Horrocks claims that the world’s greatest Late literary figures have dictated to her novels, books, diaries, memoirs, each in a different handwriting. Her transcribers include President John F. Kennedy, Virginia Woolf, Thomas Hardy and Jane Austen. Movie star David Niven and Lord Mountbatten are others.

However, she still has not found a publisher for these, she finds their attitude discouraging, “I’m not in it for the money,” she says, “I would just like to see these works reach a wider public.”

Stella can also describe the individual characteristics of the authors she writes for, “Jane Austen has a much lighter touch than Charles Dickens though he is full of life,” she says, “and Noel Coward digs into the paper as if he were gardening. Another one is Thomas Hardy, he is completely different: more of a businessman.”

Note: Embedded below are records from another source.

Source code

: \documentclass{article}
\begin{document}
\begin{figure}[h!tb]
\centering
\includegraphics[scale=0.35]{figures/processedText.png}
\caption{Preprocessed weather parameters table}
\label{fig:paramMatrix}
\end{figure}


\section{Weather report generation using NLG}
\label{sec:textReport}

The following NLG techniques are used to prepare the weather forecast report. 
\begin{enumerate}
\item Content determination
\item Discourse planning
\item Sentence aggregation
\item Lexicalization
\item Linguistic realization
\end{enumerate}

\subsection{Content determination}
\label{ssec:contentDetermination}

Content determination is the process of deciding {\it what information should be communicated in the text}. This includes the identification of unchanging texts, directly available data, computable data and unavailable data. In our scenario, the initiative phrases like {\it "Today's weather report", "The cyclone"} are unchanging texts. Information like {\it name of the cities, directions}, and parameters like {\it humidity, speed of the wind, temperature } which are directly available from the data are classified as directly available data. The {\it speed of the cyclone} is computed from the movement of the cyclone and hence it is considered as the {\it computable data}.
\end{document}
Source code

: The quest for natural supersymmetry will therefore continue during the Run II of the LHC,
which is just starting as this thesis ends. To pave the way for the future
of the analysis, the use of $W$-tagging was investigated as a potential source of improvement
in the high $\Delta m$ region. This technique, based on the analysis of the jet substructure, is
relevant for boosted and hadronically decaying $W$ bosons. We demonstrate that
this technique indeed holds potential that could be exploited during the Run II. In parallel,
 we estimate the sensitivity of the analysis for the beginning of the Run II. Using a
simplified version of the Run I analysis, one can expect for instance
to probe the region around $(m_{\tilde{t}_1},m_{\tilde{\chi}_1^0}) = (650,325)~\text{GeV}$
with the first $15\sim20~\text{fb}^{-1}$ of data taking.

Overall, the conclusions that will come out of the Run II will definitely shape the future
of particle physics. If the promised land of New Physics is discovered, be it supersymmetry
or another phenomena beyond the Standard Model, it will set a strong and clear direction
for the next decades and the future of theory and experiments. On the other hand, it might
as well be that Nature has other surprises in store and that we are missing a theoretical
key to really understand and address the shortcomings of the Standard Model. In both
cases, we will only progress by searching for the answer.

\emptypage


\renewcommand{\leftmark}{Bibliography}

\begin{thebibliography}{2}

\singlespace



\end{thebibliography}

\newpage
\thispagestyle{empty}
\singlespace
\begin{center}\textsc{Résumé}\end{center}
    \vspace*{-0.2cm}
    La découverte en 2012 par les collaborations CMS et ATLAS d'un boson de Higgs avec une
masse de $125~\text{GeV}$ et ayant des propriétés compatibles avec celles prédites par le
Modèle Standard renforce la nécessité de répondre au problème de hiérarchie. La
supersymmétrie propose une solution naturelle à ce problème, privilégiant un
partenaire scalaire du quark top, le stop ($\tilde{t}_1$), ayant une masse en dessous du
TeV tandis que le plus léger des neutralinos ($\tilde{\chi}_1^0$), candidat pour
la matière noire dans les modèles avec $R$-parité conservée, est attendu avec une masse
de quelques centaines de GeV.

But taking a dictation from the dead can be an overwhelming task. “They can go on writing for 3 hours,” she says, “when Dickens wrote about the Battle of Waterloo, I got through about 200 pages in a couple of days.

Others seem to dictate more slowly. Stella’s technique to ‘tune in’ to dead authors is simple she says, “You can’t contact them, they have to contact you when they are ready. You have to keep your mind a complete blank to receive. I don’t know what they are going to do before they start: they tell me each word as they go.”

A stockpile of plays by Noel Coward and ‘new’ collection of war stories from W. Somerset Maughan are all kept by Stella Horrocks.